By Billow Kerrow | Saturday, Dec 19th 2015 at 22:00
NAIROBI: If you lock powerful trading giants of the West in the same room with our small economies from the Third World to negotiate, chances are there will be no outcome because they are simply not on the same plane. Or if at all there will be a deal, it will be a raw one. In its 20 years of existence, the World Trade Organisation (WTO) has not created a level playing field that would ensure benefits for all its member countries, some of whom hardly do any international trade.
Setting rules for global trade that would please small farmers in Asia and Africa, and multinational corporations in Europe and America at the same time was not going to be easy anyway, and that’s the trouble with the WTO. The big players are determined to set these rules, and they invariably do so in fine print but the small players often fail to notice it. However, 20 years later, some emerging economies are a bit wiser and may not walk into the negotiations blindfolded and hence the slow pace.
Western nations trade proposals are often driven by their corporate world whose single most important motive is price and market domination. This explains why small family farmers associations in the West and their civil society usually hold protests at such trade gatherings. Similarly in the developing nations, it is the modern sector that often calls the shots in multilateral or bilateral trade deals. And not surprisingly too, even the usual budgetary proposals on incentives on tax measures and policies invariably favour the corporate world, not our SMEs or farmers.
For Africa whose populations largely live below the poverty line, and whose subsistence economies are dependent on agriculture, the WTO is yet deliver on market access for their produce. In the Doha negotiations in 2001, developing countries sought to obtain deals on the agriculture and development agendas, which would see the developed nations, eliminate trade barriers, and farm subsidies to allow for global fair and ethical trade. It became hard for the big Northern economies to let go, and negotiations have been a circus since.
The weak governments of the South have not thrown in the towel nonetheless, but the organisation risks being irrelevant if there is no payoff to the world’s least developed countries, and the developing nations in general. The recent globalisation of the world economy, multilateral economic pacts and bilateral agreements in the past two decades have all conspired to generally water down the impact of the WTO. In short, the world has moved on, particularly for the North. This explains why they are now keen on bringing new issues to the table, which seek to liberalise procurement, investments, mobility of professional services and privatisation of state corporations. These issues will allow their multinational corporations and professionals take control in developing countries. At the same time, they continue procrastinating on our lifeline — agriculture. It has remained difficult to export our tea, coffee, flowers and other commodities to the Northern countries because of subsidies, tariffs and non-tariff barriers designed to protect their farmers.

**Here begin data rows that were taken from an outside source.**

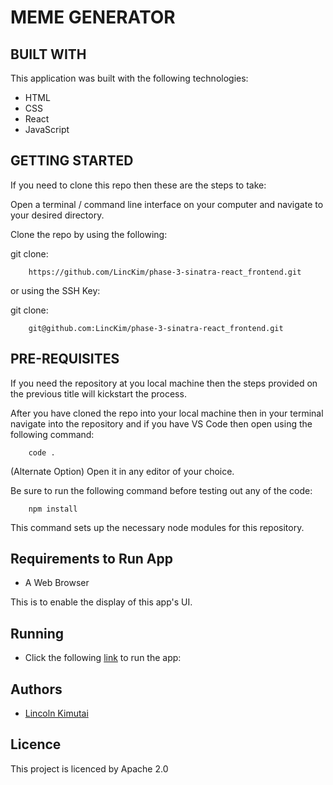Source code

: #  MEME GENERATOR


## BUILT WITH
This application was built with the following technologies:

* HTML
* CSS
* React
* JavaScript

<!-- ## Database Relational Diagram
![illustration](./images/model.png) -->

## GETTING STARTED
If you need to clone this repo then these are the steps to take:

Open a terminal / command line interface on your computer and navigate to your desired directory.

Clone the repo by using the following:

git clone:

        https://github.com/LincKim/phase-3-sinatra-react_frontend.git

or using the SSH Key:

git clone:

        git@github.com:LincKim/phase-3-sinatra-react_frontend.git

## PRE-REQUISITES

If you need the repository at you local machine then the steps provided on the previous title will kickstart the process.

After you have cloned the repo into your local machine then in your terminal navigate into the repository and if you have VS Code then open using the following command:

        code .

(Alternate Option) Open it in any editor of your choice.

Be  sure to run the following command before testing out any of the code:

        npm install
This command sets up the necessary node modules for this repository.

## Requirements to Run App

* A Web Browser

This is to enable the display of this app's UI.
## Running

* Click the following [link]() to run the app:


## Authors

* [Lincoln Kimutai](https://github.com/LincKim)

## Licence
This project is licenced by Apache 2.0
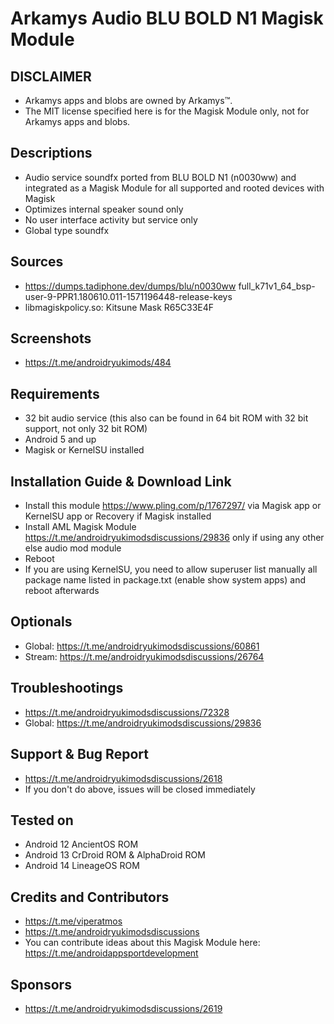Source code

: # Arkamys Audio BLU BOLD N1 Magisk Module

## DISCLAIMER
- Arkamys apps and blobs are owned by Arkamys™.
- The MIT license specified here is for the Magisk Module only, not for Arkamys apps and blobs.

## Descriptions
- Audio service soundfx ported from BLU BOLD N1 (n0030ww) and integrated as a Magisk Module for all supported and rooted devices with Magisk
- Optimizes internal speaker sound only
- No user interface activity but service only
- Global type soundfx

## Sources
- https://dumps.tadiphone.dev/dumps/blu/n0030ww full_k71v1_64_bsp-user-9-PPR1.180610.011-1571196448-release-keys
- libmagiskpolicy.so: Kitsune Mask R65C33E4F

## Screenshots
- https://t.me/androidryukimods/484

## Requirements
- 32 bit audio service (this also can be found in 64 bit ROM with 32 bit support, not only 32 bit ROM)
- Android 5 and up
- Magisk or KernelSU installed

## Installation Guide & Download Link
- Install this module https://www.pling.com/p/1767297/ via Magisk app or KernelSU app or Recovery if Magisk installed
- Install AML Magisk Module https://t.me/androidryukimodsdiscussions/29836 only if using any other else audio mod module
- Reboot
- If you are using KernelSU, you need to allow superuser list manually all package name listed in package.txt (enable show system apps) and reboot afterwards

## Optionals
- Global: https://t.me/androidryukimodsdiscussions/60861
- Stream: https://t.me/androidryukimodsdiscussions/26764

## Troubleshootings
- https://t.me/androidryukimodsdiscussions/72328
- Global: https://t.me/androidryukimodsdiscussions/29836

## Support & Bug Report
- https://t.me/androidryukimodsdiscussions/2618
- If you don't do above, issues will be closed immediately

## Tested on
- Android 12 AncientOS ROM
- Android 13 CrDroid ROM & AlphaDroid ROM
- Android 14 LineageOS ROM

## Credits and Contributors
- https://t.me/viperatmos
- https://t.me/androidryukimodsdiscussions
- You can contribute ideas about this Magisk Module here: https://t.me/androidappsportdevelopment

## Sponsors
- https://t.me/androidryukimodsdiscussions/2619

Deals on matters such as ICT do not in effect benefit our countries because the manufacturers are mainly in the North. Services is another area that we are ill-prepared to sign off in bold. Unfair trade terms have the potential to kill local economies in the long run and instigate social instability if we are not careful. We must not have a deal at all costs!
The greatest encouragement in the Nairobi talks is the hard ball played by emerging nations such as India. If the West does not climb down, let’s archive the WTO and go regional, and continental. We will do better.